The Existence, uniqueness, and regularity of weak solutions for a thermodynamically consistent two-phase flow model in porous media

TL;DR

This paper establishes the existence, uniqueness, and regularity of weak solutions for a thermodynamically consistent two-phase flow model in porous media, using advanced mathematical techniques and PDE theory.

Contribution

It provides a rigorous mathematical proof of solution properties for a recent two-phase flow model, including new approximation methods and regularity results.

Findings

Existence of weak solutions for the model.

Uniqueness of solutions under certain smoothness conditions.

Regularity of solutions using elliptic PDE theory.

Abstract

Thermodynamically consistent models for two-phase flow in porous media have attracted significant attention in recent years. In this paper, we prove the existence, uniqueness and regularity of the weak solution to such a recent model proposed in [25,35]. To this end, firstly, we introduce a fully implicit time semi-discrete approximation and a fully discrete approximation for an appropriate weak formulation of the thermodynamically consistent model.

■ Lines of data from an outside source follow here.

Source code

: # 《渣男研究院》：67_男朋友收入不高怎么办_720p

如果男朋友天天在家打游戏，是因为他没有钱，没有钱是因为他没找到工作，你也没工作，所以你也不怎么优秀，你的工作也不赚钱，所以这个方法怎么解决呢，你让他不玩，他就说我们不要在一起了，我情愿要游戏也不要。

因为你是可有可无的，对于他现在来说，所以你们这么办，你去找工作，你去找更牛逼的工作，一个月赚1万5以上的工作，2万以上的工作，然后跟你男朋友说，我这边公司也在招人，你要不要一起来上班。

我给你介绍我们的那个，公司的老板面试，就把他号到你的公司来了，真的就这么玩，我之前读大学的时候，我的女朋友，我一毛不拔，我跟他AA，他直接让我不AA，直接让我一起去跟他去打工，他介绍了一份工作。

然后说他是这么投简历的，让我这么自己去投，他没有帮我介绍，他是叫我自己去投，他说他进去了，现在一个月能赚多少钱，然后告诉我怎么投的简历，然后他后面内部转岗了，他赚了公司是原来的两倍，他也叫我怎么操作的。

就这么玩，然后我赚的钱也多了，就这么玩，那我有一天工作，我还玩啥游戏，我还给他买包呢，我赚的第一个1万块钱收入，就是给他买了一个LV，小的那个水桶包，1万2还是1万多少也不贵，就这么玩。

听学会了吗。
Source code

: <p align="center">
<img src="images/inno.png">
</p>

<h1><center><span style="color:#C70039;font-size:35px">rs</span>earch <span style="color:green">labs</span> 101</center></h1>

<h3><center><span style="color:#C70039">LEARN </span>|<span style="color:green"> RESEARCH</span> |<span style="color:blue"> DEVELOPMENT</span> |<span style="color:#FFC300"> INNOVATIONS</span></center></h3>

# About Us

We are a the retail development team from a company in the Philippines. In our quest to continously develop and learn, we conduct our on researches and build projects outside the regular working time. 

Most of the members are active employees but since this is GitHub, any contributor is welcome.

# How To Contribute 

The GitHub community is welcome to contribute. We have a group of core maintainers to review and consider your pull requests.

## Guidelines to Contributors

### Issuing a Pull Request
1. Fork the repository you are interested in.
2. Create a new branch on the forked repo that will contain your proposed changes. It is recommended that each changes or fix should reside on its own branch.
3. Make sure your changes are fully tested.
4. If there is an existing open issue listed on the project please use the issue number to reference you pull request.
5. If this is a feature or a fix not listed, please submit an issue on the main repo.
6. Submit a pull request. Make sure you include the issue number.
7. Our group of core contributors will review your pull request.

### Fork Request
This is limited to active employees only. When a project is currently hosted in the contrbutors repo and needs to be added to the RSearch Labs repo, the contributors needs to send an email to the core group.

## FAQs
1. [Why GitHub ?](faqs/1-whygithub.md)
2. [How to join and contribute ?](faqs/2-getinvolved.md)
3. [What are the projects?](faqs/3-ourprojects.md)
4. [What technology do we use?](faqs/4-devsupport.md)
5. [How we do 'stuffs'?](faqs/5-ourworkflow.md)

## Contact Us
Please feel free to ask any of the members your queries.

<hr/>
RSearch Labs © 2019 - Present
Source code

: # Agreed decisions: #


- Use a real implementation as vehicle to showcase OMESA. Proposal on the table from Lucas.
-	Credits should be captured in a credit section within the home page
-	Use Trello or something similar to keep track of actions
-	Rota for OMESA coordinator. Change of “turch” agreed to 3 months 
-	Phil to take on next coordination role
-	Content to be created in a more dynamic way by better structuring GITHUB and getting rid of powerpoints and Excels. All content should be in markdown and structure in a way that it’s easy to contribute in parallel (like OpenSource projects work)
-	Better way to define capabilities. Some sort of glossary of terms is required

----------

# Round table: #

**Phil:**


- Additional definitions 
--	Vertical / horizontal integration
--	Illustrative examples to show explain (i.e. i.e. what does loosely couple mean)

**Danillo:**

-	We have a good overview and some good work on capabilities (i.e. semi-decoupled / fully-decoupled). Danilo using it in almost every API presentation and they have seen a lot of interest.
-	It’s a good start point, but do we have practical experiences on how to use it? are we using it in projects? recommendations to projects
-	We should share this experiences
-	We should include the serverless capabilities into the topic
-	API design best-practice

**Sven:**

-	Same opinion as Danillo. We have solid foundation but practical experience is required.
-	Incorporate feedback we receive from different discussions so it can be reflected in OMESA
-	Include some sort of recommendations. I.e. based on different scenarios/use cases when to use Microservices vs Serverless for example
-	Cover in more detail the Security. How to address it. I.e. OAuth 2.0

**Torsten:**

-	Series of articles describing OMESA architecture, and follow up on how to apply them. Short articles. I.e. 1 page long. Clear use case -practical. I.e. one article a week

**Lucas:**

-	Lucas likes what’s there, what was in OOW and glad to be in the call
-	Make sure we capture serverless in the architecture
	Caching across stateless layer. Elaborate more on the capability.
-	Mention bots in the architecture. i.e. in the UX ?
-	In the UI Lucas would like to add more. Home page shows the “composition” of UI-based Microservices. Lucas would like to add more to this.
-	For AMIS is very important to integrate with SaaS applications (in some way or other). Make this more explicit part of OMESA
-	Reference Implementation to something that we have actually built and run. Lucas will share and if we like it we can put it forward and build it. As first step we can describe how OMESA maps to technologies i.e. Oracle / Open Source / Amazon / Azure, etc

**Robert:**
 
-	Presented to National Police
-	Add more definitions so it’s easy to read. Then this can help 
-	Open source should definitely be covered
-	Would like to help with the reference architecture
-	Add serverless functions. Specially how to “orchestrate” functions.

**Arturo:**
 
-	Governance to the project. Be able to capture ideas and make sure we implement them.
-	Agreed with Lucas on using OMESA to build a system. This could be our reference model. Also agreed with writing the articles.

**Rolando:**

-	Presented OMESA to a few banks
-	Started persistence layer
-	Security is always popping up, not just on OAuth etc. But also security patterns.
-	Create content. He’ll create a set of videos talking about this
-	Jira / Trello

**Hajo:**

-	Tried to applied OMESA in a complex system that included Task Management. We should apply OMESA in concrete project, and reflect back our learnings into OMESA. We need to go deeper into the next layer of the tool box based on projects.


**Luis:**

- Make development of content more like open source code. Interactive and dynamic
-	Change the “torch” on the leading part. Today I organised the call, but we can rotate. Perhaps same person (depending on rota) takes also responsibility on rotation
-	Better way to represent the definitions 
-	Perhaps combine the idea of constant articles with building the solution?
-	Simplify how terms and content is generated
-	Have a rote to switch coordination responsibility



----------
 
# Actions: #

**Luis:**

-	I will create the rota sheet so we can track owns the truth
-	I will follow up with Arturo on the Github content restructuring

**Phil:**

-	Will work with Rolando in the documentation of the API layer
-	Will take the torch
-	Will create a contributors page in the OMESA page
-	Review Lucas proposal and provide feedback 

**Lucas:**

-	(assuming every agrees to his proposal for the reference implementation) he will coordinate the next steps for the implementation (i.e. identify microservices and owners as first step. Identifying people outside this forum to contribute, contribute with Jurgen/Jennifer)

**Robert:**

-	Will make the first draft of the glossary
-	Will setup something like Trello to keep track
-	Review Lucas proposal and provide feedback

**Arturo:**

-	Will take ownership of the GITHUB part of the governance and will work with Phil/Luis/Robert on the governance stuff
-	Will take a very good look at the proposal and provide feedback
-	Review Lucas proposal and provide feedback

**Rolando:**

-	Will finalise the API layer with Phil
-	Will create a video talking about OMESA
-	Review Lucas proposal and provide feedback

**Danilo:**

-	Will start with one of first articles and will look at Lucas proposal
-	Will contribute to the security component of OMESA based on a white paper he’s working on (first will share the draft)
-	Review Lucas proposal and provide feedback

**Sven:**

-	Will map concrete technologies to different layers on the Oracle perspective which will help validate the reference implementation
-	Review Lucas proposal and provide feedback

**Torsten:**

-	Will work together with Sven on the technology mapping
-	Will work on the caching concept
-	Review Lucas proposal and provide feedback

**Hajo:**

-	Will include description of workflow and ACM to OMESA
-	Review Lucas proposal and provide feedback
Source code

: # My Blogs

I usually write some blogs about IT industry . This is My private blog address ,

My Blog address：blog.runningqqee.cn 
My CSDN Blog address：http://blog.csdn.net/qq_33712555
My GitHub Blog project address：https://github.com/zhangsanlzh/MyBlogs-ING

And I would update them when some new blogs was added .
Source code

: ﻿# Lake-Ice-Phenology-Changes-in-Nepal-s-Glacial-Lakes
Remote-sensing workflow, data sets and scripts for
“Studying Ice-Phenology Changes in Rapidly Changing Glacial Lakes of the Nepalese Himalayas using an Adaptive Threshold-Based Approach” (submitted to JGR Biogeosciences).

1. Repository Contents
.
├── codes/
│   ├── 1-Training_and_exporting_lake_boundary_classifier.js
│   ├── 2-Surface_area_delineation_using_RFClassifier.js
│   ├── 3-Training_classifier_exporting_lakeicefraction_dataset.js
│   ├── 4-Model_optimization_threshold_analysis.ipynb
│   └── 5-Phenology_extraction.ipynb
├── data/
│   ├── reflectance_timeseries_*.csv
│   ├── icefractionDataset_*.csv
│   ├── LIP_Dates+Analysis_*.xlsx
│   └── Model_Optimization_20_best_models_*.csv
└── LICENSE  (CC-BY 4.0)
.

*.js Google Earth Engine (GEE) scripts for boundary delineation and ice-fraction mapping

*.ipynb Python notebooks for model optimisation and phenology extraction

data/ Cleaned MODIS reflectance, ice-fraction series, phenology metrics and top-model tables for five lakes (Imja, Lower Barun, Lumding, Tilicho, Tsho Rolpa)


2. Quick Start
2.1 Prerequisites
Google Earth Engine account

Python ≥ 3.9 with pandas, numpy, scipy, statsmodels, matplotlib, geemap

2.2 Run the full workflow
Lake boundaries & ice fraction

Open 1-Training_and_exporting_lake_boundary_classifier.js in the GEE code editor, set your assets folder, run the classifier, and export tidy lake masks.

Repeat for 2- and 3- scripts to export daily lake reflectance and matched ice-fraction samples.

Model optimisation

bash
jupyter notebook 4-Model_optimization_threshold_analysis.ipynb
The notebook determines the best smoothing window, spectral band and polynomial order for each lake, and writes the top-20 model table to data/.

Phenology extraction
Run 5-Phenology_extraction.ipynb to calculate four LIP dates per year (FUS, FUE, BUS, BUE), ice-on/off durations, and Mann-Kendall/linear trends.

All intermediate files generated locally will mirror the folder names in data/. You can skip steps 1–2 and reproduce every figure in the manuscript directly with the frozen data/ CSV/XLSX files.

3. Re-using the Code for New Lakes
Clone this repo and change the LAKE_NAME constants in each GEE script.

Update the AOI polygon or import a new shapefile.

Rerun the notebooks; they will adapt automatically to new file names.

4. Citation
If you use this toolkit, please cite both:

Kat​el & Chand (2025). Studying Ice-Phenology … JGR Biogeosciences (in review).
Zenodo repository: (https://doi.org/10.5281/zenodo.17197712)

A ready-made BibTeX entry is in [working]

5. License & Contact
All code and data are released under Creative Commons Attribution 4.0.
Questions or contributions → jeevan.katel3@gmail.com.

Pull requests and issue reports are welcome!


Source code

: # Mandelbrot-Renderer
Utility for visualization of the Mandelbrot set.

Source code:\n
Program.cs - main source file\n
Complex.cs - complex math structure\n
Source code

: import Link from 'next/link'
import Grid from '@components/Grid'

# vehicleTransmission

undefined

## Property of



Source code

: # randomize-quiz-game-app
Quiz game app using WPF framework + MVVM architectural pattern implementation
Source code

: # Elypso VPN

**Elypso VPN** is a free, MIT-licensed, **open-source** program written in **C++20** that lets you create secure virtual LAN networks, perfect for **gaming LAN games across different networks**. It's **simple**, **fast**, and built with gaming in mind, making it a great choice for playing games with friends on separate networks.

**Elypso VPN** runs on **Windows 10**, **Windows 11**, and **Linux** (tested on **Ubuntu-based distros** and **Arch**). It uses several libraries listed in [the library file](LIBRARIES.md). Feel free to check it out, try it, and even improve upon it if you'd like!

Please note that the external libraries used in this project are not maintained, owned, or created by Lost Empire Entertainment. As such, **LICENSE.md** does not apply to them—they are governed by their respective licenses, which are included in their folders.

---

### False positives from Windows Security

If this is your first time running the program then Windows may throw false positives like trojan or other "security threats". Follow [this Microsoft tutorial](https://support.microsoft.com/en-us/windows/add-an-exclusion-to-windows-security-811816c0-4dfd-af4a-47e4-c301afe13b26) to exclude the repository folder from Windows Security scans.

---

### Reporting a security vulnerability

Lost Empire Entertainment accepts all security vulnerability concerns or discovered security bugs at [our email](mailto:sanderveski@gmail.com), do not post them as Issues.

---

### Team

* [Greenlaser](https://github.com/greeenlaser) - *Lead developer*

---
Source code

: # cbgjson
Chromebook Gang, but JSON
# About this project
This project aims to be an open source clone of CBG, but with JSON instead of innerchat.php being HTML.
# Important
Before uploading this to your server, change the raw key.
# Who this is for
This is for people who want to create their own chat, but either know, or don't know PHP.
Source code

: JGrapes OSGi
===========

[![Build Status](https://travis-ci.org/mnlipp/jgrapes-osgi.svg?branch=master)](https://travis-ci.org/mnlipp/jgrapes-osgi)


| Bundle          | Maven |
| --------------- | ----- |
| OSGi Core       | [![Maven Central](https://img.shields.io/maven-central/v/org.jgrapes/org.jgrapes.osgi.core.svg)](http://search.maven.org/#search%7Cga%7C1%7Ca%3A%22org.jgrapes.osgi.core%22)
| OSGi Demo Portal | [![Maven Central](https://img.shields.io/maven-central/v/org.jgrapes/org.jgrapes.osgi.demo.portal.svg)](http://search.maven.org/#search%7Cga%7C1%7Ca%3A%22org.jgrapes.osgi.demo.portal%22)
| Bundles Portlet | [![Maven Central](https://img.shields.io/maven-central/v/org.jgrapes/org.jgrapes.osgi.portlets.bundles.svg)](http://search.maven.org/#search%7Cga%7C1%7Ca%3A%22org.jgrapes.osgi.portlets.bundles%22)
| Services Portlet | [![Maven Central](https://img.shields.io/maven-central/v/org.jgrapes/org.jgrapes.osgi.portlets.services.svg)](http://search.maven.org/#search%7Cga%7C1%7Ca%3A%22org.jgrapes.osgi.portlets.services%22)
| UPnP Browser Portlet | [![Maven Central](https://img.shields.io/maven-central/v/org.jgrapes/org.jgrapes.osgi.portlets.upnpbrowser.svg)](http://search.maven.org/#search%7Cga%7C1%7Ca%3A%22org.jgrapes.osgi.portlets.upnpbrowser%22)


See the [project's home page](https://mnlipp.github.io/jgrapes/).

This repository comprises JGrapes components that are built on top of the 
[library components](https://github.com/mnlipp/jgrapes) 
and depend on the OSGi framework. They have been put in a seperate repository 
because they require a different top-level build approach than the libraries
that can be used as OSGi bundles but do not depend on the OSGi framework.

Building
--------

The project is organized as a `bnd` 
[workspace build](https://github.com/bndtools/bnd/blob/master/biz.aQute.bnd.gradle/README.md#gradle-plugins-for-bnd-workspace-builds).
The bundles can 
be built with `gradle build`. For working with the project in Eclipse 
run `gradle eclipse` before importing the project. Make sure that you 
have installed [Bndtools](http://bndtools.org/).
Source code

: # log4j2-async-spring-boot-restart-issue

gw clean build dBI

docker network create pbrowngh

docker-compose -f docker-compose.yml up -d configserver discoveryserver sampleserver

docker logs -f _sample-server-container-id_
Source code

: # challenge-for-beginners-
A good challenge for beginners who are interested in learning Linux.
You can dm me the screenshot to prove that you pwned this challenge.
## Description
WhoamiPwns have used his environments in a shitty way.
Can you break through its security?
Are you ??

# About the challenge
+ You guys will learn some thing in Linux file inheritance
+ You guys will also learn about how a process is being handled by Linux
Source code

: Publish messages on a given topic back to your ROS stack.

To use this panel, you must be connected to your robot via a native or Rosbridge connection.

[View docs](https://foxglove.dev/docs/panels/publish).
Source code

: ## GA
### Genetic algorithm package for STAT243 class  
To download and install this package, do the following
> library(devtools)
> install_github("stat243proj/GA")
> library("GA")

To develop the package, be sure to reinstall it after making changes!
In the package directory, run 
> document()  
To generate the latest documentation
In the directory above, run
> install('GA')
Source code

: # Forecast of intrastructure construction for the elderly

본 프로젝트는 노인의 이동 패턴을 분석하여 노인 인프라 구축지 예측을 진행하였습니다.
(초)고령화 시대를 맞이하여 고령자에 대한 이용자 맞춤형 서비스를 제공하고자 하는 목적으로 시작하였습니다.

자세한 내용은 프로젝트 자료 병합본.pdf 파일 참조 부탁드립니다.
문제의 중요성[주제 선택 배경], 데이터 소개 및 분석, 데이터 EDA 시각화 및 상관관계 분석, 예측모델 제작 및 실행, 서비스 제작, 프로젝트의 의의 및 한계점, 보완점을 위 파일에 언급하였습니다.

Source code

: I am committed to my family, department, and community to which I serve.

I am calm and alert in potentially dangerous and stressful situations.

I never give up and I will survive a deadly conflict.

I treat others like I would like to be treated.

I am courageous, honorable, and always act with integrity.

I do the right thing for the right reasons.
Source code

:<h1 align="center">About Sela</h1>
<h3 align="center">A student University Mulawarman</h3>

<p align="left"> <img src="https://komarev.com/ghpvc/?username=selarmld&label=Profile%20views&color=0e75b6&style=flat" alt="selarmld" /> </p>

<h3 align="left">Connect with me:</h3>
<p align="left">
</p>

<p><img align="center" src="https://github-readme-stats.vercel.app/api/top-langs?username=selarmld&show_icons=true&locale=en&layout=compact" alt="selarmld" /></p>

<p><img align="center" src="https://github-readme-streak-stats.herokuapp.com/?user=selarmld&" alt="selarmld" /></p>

Next, by using the zeros of a vector field theorem, we prove the existence of the weak solution for the fully discrete approximation. Then the existence of weak solutions for the fully implicit time semi-discrete approximation and the weak formulation of the model are derived by the weak convergence technique and the energy stability estimate. Subsequently, by the Gr{\" o}nwall inequality, we prove the uniqueness result under the smoothness assumption on the chemical potential. Finally, combined with the regularity theory of elliptic partial differential equations (PDE), the regularity of the weak solution for the model with complete Neumann boundary conditions is established.